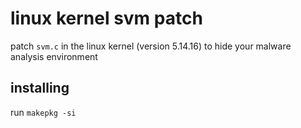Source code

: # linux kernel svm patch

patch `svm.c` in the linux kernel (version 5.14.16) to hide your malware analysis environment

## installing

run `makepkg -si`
---
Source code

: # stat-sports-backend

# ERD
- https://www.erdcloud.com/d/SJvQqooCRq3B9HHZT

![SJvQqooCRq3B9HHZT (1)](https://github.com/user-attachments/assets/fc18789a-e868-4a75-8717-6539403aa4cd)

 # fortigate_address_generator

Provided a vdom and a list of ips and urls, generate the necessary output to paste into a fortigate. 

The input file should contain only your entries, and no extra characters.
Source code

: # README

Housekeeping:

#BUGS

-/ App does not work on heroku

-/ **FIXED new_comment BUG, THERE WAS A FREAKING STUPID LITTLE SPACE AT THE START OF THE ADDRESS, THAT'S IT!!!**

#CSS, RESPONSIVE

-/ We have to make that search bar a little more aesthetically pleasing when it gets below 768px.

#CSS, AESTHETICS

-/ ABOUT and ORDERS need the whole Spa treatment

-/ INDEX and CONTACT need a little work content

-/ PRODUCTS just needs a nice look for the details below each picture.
--
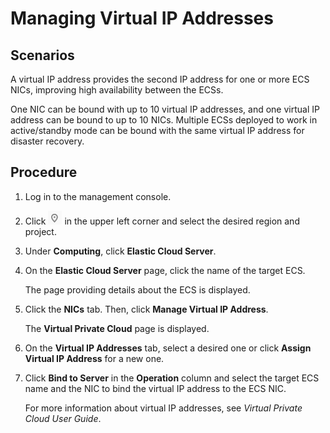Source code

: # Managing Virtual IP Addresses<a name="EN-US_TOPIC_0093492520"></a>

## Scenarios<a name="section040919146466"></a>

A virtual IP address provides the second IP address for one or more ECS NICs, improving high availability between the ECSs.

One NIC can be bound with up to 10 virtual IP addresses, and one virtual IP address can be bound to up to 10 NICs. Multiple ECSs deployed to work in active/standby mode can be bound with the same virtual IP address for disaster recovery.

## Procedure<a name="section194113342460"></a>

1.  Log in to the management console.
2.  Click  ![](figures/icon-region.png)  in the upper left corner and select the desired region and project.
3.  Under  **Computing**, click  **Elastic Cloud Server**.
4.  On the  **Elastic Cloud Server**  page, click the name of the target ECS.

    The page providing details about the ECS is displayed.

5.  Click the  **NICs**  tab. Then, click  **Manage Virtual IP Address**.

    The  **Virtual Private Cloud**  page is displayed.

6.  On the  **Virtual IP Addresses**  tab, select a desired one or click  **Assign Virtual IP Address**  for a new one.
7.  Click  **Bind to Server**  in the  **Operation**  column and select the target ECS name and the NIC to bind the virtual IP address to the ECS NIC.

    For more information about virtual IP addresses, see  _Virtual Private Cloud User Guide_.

## Exercise brief
Please transcribe exactly the lines above from the line that has "-/ App does not work on heroku" up to and including the line that has "-/ PRODUCTS just"; no other line belongs in the answer.

## Answer for the task
-/ App does not work on heroku

-/ **FIXED new_comment BUG, THERE WAS A FREAKING STUPID LITTLE SPACE AT THE START OF THE ADDRESS, THAT'S IT!!!**

#CSS, RESPONSIVE

-/ We have to make that search bar a little more aesthetically pleasing when it gets below 768px.

#CSS, AESTHETICS

-/ ABOUT and ORDERS need the whole Spa treatment

-/ INDEX and CONTACT need a little work content

-/ PRODUCTS just needs a nice look for the details below each picture.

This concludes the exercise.